The Vikings are ranked 2nd in the NFL along with the NY Giants and Arizona Cardinals in TDs on 1st offensive possessions with 3, and they are ranked tied for 3rd with Arizona in total points on 1st offensive possessions with 21.
With a solid defense and one of the league’s best rushing attacks, getting off to an early lead is a key tactic in winning for the Vikings.
But one way to offset an advantage derived from offensive success on the 1st possession is to quickly punt the way on ensuing possessions throughout the game. As Vikings Head Coach Brad Childress likes to say, possession of the football is what both teams are fighting over.
With a 6-0 record and as the 2nd highest scoring team in the NFL, the Vikings are looking good in 2009. But Childress and players in the Vikings locker room would be the first to tell you that there are plenty of areas that need improvement.
One of those areas, in spite of the Vikings high success rate on 1st possessions, is actually possessing the ball. The Vikings have had 69 offensive series in 2009, and 23 of them have been 3-and-outs, which is 3rd highest in the NFL. Making up the 23 three-and-out series are 21 punts, 1 TD and 1 INT.
So what’s been happening? Your 1st reaction might be to blame the play-calling and an ultra-conservative offense. But that’s not actually the case. There are 2 culprits that have led to the Vikings 23 three-and-out possessions – sacks and negative rushing plays.
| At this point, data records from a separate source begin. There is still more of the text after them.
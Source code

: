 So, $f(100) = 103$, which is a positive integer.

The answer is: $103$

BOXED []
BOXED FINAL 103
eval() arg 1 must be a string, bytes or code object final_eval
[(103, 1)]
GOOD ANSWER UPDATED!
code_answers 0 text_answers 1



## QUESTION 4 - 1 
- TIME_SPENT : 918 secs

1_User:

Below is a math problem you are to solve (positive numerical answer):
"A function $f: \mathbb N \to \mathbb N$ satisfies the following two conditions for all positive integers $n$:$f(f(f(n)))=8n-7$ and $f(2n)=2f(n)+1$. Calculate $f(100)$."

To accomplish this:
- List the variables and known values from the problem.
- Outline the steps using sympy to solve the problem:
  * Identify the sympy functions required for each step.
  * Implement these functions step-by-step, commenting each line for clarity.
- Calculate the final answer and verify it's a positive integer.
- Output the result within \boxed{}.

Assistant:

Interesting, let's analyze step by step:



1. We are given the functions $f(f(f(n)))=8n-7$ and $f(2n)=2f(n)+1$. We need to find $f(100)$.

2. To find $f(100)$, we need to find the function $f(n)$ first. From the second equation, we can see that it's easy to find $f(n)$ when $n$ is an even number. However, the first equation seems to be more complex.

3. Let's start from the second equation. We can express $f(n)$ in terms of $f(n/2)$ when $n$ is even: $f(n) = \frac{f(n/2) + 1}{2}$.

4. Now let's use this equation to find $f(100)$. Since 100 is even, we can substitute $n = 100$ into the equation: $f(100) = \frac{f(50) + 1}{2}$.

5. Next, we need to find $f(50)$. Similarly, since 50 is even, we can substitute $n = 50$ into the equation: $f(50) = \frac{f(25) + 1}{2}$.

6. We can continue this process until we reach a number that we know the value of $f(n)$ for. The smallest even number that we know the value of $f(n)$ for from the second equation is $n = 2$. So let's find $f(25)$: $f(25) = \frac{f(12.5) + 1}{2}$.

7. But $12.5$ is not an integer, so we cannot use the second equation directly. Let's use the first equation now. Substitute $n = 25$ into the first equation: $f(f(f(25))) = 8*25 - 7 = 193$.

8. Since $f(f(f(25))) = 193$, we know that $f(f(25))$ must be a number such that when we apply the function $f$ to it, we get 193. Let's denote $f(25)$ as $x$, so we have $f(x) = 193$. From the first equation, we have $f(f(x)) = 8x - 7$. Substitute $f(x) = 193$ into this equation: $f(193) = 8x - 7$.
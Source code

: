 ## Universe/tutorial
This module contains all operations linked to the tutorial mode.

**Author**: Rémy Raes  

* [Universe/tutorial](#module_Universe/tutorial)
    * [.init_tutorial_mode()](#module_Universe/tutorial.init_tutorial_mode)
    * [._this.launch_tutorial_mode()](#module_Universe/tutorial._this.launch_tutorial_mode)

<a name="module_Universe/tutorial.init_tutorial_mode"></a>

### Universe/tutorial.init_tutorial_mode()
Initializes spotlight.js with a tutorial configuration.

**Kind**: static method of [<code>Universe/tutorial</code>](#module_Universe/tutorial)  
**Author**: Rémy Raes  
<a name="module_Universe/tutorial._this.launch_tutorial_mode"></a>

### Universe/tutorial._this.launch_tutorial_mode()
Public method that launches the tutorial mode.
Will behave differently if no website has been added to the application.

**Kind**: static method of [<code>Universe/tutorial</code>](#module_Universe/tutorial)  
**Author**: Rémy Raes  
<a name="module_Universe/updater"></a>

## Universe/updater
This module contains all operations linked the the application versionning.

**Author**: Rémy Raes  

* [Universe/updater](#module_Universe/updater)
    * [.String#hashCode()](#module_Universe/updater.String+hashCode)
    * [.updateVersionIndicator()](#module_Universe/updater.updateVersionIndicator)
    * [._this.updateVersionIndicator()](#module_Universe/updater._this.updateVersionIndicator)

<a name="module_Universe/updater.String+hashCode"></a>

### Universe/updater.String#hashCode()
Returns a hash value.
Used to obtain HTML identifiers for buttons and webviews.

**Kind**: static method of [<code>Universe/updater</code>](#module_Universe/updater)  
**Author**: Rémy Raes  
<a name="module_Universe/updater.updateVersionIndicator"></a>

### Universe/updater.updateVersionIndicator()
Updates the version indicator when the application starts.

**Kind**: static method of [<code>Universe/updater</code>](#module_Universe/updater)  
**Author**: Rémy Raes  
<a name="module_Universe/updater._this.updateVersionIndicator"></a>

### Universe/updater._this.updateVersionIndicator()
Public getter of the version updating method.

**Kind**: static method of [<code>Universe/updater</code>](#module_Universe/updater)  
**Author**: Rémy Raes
Of the Vikings 23 three-and-out series, 10 of those drives have had sacks and 3 of them have had negative runs. These sacks and negative runs put the offense behind schedule in their down-and-distance strategy. While every play is schemed to go for a TD, certain plays fall into certain down-and-distance categories. So it’s important for offenses to stay in manageable down-and-distances to sustain scoring drives and call plays that have been installed in the game plan.
Just a few stats I wanted to pass along. So the next time the Vikings go with a “conservative” play call on 3rd down, consider the fact that the ultimate outcome of a punt might have been determined not because of the 3rd-down play-call but because of a negative play on either 1st down or 2nd down.